▸ **TASK OBJECTIVE**
Please find all lines in the data that hold the string "which" and copy them.

▸ **THE DATA**
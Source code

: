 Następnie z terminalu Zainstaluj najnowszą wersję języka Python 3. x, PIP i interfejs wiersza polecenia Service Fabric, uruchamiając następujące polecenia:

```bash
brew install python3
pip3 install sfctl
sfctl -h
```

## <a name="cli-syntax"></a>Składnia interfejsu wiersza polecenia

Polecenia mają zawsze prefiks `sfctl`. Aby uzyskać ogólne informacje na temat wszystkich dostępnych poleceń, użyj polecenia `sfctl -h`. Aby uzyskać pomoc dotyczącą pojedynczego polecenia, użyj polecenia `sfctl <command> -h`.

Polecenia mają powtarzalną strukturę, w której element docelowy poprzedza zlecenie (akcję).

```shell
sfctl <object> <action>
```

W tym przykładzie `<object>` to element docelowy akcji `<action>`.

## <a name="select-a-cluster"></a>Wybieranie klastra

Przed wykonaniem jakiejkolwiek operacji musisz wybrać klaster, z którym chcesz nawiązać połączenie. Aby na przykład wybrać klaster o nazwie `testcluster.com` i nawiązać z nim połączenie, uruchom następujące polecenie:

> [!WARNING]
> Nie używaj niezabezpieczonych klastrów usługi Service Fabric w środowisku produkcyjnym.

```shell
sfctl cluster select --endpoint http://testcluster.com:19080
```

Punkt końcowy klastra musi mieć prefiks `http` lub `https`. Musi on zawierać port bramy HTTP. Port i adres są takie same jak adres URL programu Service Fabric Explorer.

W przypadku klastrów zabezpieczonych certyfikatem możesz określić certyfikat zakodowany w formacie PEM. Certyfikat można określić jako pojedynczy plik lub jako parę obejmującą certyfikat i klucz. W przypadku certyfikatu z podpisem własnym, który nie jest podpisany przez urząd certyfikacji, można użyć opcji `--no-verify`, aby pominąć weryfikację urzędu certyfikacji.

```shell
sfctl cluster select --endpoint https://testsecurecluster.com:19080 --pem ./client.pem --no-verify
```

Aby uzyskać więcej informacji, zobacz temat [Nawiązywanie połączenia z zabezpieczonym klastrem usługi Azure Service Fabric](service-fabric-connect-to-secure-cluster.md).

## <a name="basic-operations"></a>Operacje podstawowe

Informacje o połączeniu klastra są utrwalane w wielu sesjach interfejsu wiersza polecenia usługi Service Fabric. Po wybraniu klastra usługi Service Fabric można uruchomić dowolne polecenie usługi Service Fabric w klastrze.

...

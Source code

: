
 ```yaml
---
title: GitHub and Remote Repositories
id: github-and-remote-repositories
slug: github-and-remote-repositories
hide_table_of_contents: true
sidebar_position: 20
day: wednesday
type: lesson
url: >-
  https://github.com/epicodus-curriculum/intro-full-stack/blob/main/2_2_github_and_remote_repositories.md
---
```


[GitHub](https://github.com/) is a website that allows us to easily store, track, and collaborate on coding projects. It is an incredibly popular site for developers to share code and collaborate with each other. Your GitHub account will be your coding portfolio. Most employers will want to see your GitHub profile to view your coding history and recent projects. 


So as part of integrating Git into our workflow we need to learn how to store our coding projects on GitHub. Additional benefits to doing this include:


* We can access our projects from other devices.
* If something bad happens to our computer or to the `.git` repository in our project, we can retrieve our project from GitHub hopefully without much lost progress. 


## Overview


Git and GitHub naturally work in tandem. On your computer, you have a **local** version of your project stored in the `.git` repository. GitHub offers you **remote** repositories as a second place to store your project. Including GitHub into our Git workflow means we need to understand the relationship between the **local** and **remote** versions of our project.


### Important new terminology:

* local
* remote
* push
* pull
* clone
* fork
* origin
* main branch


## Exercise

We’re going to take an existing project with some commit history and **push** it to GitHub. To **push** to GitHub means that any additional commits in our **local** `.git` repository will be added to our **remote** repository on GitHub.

---

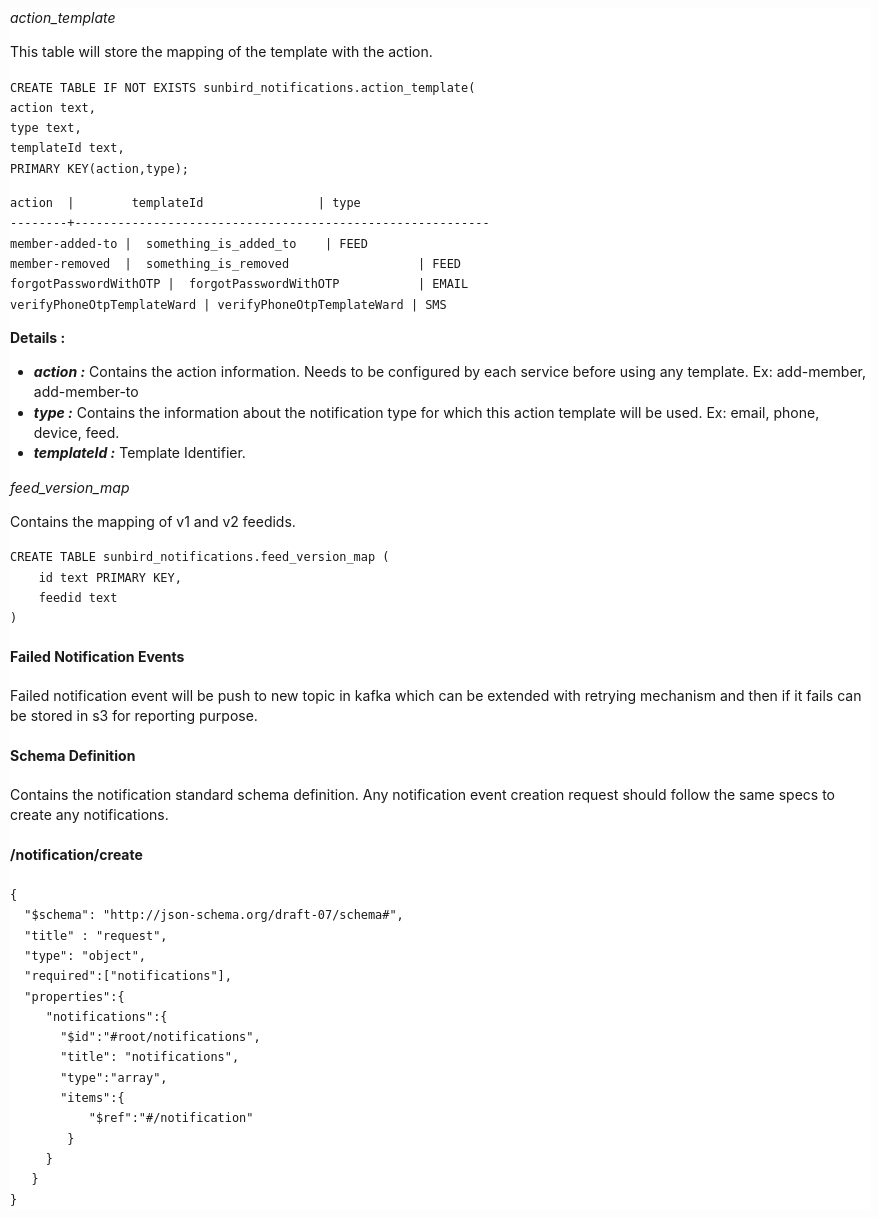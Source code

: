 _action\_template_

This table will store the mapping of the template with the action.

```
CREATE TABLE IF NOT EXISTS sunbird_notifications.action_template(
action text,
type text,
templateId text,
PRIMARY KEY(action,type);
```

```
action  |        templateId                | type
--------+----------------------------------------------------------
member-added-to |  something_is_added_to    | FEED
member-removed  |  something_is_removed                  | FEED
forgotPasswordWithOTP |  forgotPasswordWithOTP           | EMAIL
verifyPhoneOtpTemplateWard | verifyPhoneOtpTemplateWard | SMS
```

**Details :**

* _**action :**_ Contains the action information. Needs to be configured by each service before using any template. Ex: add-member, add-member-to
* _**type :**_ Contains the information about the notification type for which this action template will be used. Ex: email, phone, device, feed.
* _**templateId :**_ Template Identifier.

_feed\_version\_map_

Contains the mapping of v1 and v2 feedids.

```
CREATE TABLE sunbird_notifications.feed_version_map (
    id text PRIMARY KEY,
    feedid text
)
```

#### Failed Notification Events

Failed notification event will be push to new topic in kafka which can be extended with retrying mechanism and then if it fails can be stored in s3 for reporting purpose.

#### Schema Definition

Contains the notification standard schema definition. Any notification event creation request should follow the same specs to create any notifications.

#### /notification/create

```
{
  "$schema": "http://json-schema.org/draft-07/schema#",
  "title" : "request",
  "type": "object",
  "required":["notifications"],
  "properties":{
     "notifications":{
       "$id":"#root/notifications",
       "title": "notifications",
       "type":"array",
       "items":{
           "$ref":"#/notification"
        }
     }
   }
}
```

▸ **WRITTEN RESPONSE**
* _**type :**_ Contains the information about the notification type for which this action template will be used. Ex: email, phone, device, feed.
Failed notification event will be push to new topic in kafka which can be extended with retrying mechanism and then if it fails can be stored in s3 for reporting purpose.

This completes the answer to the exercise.